Every line of the entries below from the one containing "- CAS：427-51-0" to the one containing "[^2]: Aly. Low", both ends included, must be written out exactly. No other line belongs in the answer.

Task material

⁂

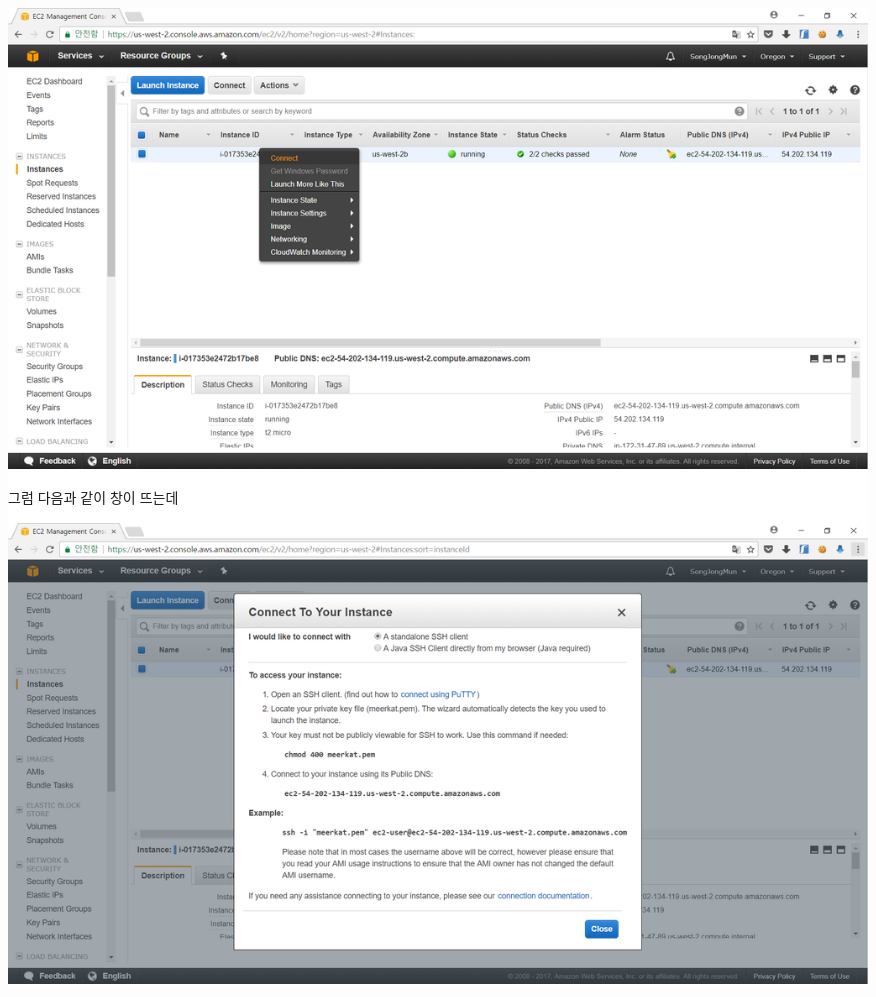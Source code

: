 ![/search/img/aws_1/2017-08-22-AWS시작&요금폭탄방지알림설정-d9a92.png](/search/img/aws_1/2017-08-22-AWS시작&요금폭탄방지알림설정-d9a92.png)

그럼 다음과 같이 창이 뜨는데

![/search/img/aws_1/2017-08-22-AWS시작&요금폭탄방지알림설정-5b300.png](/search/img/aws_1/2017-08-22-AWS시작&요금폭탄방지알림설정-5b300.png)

⁂

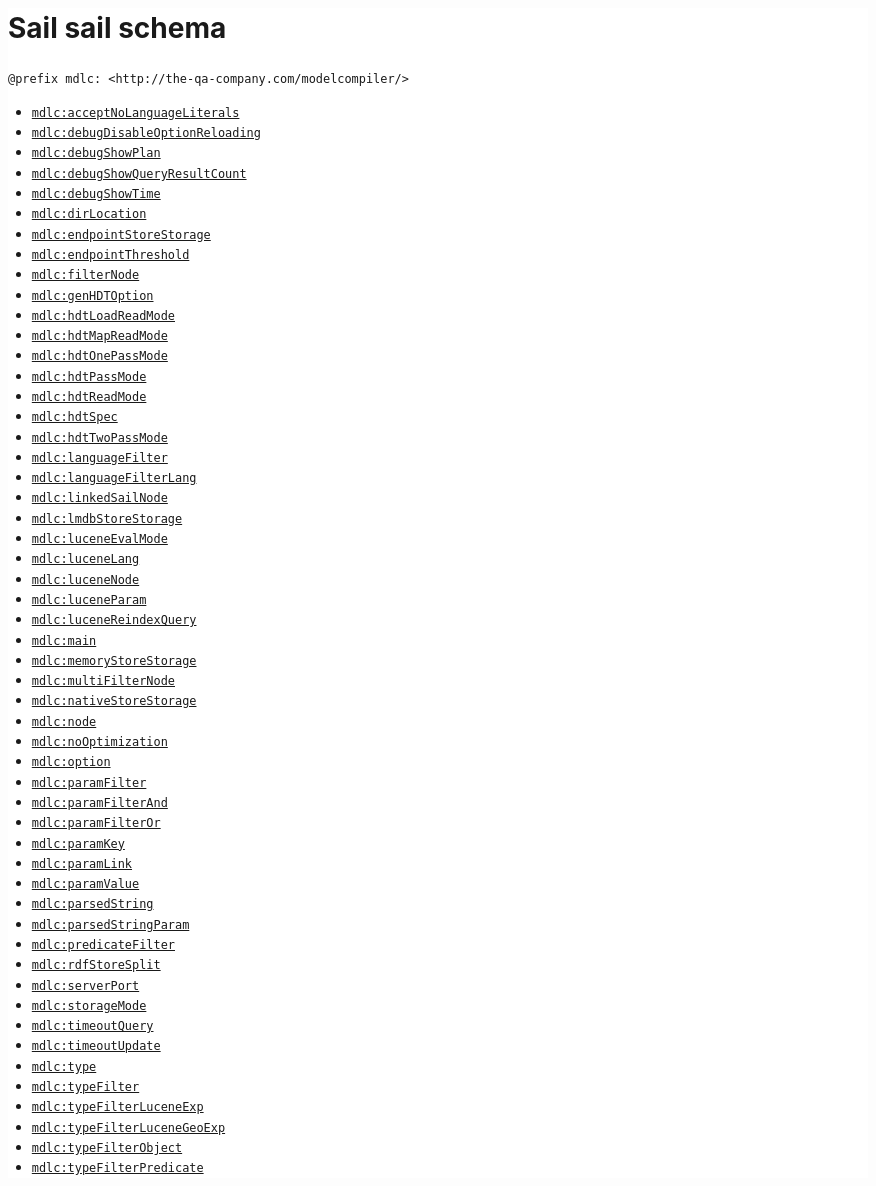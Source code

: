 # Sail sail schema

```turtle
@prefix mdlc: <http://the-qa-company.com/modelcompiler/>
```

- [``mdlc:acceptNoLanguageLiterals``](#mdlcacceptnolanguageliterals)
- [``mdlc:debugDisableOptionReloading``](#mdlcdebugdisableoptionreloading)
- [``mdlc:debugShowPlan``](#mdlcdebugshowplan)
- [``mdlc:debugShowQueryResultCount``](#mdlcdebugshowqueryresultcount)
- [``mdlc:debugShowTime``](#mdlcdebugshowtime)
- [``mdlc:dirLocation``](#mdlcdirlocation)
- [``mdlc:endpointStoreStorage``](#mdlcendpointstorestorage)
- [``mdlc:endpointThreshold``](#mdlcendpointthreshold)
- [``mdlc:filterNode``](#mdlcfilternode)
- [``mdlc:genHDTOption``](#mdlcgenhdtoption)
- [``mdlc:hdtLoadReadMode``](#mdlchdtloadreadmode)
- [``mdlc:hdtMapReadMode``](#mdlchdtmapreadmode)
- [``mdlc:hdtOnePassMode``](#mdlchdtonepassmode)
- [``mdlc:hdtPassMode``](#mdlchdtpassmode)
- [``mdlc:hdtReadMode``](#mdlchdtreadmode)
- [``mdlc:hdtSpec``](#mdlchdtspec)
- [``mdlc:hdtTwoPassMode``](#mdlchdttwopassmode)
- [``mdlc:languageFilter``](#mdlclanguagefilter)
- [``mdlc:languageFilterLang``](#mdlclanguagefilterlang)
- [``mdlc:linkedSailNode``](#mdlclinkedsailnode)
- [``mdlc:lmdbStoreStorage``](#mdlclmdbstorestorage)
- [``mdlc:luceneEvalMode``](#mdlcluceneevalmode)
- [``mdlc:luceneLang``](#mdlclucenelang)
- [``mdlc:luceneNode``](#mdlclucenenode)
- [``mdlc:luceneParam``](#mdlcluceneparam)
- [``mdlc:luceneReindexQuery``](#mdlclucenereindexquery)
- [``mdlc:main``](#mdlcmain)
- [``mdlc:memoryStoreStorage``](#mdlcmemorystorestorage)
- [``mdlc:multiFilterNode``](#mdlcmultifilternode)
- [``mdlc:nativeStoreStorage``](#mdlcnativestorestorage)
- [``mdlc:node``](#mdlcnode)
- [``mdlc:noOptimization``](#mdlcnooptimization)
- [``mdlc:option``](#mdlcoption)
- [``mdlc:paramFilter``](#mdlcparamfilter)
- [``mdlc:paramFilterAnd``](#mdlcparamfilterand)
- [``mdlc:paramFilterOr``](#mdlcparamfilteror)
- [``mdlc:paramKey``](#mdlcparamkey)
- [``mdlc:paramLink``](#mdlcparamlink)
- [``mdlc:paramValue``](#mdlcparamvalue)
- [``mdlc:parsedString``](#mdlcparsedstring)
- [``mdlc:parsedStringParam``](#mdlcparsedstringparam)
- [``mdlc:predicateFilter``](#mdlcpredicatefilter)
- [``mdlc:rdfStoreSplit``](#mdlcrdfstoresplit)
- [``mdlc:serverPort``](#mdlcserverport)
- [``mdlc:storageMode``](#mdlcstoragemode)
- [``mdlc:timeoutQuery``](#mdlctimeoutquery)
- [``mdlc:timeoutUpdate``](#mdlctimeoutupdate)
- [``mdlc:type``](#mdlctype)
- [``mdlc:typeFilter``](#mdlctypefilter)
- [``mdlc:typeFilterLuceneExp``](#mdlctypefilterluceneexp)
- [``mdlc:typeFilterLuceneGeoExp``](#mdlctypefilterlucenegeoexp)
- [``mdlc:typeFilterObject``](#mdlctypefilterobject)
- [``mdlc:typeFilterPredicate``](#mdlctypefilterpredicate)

⁂

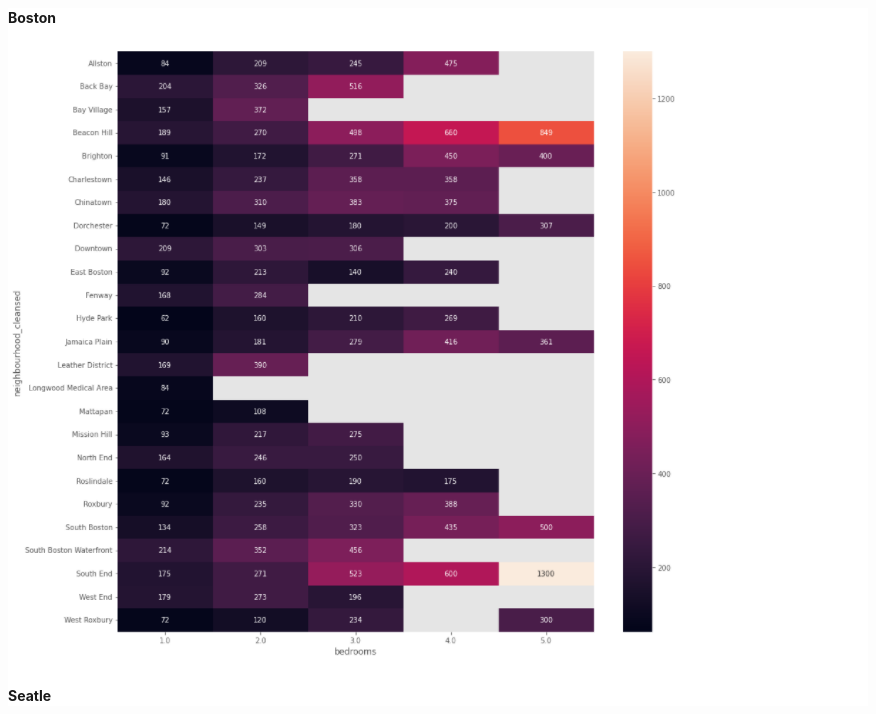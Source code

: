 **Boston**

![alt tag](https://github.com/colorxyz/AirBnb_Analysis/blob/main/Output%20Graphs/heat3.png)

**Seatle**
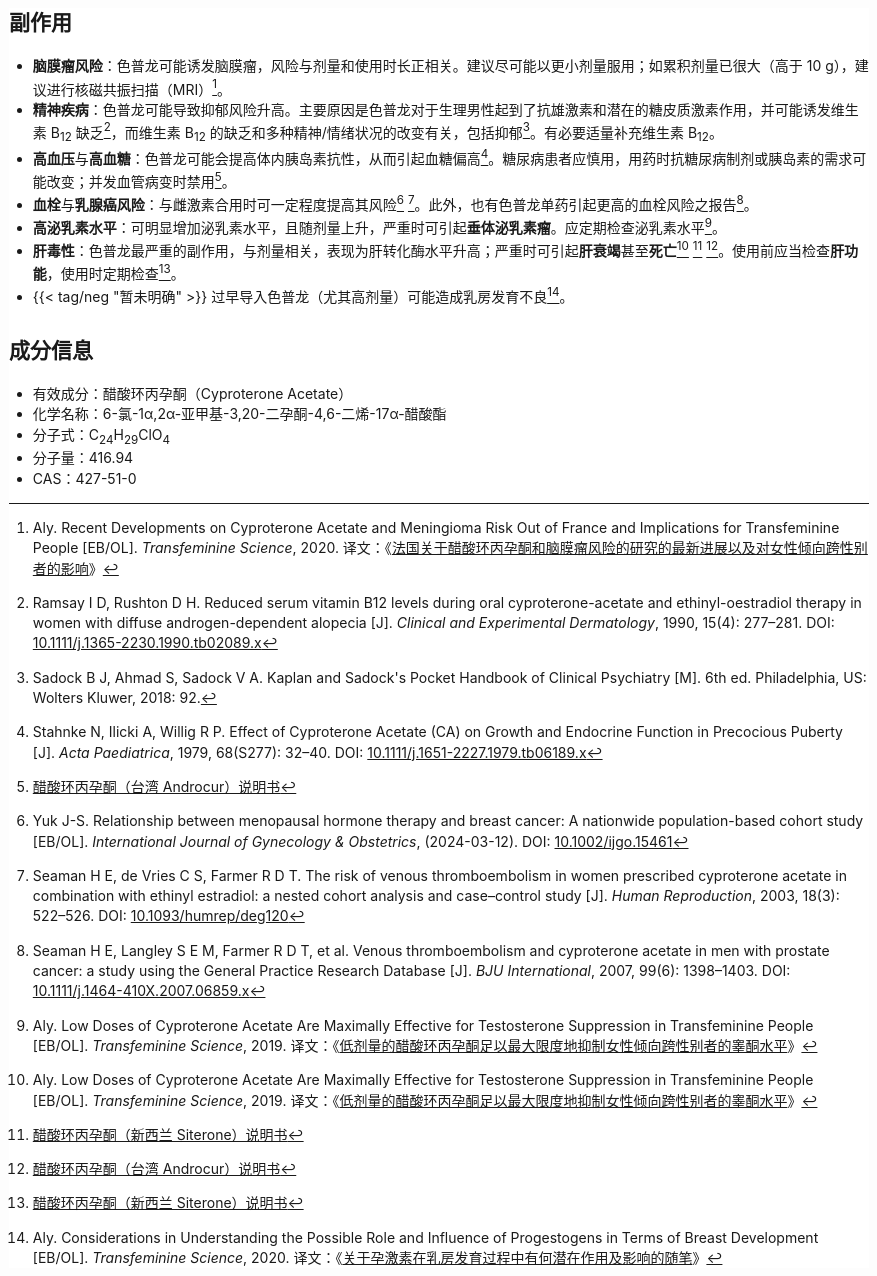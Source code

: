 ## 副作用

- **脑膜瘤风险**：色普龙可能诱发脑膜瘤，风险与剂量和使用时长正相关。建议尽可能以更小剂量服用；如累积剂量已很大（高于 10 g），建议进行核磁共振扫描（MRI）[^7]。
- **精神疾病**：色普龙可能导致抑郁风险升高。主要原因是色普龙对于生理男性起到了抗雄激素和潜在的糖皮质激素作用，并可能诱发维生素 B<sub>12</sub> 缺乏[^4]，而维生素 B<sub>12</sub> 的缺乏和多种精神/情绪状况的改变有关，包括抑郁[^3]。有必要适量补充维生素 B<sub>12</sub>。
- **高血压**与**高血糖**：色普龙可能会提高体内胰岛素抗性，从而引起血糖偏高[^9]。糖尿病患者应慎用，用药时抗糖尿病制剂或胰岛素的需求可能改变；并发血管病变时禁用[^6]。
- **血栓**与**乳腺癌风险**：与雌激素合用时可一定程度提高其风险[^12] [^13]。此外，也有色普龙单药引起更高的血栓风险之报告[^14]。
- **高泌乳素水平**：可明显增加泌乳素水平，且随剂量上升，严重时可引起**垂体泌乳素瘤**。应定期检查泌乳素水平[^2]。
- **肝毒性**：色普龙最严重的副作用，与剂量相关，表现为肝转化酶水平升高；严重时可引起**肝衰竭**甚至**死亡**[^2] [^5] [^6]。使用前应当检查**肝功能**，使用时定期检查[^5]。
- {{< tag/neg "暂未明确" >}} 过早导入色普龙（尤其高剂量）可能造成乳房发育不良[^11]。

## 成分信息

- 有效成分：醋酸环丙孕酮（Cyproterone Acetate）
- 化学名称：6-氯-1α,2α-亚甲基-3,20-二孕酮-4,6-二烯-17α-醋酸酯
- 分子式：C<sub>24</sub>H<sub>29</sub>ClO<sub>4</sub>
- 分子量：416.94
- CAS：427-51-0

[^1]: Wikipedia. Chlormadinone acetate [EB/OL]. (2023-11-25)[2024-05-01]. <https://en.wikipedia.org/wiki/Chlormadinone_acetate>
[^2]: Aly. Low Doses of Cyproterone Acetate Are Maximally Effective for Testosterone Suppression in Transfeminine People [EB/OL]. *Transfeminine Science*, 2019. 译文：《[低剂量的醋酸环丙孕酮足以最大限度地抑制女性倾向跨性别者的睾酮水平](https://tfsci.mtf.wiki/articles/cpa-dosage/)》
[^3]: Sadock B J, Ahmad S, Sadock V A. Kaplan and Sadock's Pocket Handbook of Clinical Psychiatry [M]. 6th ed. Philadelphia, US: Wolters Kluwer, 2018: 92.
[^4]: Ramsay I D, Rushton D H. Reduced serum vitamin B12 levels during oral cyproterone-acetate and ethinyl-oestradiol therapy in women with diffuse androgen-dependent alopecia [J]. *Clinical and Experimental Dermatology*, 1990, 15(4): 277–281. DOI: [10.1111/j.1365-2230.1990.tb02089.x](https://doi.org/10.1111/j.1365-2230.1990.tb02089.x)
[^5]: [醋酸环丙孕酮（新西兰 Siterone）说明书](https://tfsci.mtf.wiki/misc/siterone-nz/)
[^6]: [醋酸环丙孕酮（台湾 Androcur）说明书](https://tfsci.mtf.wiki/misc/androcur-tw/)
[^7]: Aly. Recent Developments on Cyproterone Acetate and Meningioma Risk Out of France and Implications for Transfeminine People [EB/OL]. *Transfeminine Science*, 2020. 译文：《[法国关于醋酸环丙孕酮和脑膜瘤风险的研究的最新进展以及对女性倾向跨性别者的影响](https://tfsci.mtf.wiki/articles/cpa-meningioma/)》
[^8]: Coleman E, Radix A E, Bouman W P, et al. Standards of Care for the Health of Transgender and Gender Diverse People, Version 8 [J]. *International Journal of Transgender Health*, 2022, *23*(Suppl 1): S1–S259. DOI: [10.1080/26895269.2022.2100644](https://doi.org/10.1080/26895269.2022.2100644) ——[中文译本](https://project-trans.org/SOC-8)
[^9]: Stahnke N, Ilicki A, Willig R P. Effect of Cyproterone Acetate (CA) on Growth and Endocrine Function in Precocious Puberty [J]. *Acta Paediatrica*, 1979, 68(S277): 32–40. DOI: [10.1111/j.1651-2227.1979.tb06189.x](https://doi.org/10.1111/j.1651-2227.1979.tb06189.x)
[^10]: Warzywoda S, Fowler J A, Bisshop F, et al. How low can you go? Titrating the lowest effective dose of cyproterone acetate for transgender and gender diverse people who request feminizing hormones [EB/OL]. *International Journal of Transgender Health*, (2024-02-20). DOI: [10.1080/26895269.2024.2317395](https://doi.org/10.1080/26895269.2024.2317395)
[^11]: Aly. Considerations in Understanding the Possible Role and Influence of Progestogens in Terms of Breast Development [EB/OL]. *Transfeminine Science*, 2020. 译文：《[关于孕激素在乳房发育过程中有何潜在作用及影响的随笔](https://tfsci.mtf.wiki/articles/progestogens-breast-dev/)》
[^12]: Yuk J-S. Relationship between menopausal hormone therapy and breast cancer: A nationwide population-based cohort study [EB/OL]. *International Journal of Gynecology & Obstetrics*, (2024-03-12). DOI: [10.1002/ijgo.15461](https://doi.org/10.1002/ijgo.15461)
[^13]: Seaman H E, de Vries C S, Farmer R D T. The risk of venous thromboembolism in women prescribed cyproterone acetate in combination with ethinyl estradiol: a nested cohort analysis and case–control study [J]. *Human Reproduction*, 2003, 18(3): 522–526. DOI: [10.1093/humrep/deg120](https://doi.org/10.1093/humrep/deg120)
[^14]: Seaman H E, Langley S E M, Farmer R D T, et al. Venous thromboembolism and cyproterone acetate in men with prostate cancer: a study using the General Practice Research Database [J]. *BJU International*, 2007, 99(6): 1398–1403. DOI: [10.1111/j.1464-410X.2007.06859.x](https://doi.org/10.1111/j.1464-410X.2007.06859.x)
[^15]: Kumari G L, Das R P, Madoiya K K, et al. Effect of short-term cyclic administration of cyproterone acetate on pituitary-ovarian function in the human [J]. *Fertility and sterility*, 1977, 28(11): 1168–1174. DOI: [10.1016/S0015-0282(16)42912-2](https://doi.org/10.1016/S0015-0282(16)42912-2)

⁂

Answer below
- CAS：427-51-0

[^1]: Wikipedia. Chlormadinone acetate [EB/OL]. (2023-11-25)[2024-05-01]. <https://en.wikipedia.org/wiki/Chlormadinone_acetate>
[^2]: Aly. Low Doses of Cyproterone Acetate Are Maximally Effective for Testosterone Suppression in Transfeminine People [EB/OL]. *Transfeminine Science*, 2019. 译文：《[低剂量的醋酸环丙孕酮足以最大限度地抑制女性倾向跨性别者的睾酮水平](https://tfsci.mtf.wiki/articles/cpa-dosage/)》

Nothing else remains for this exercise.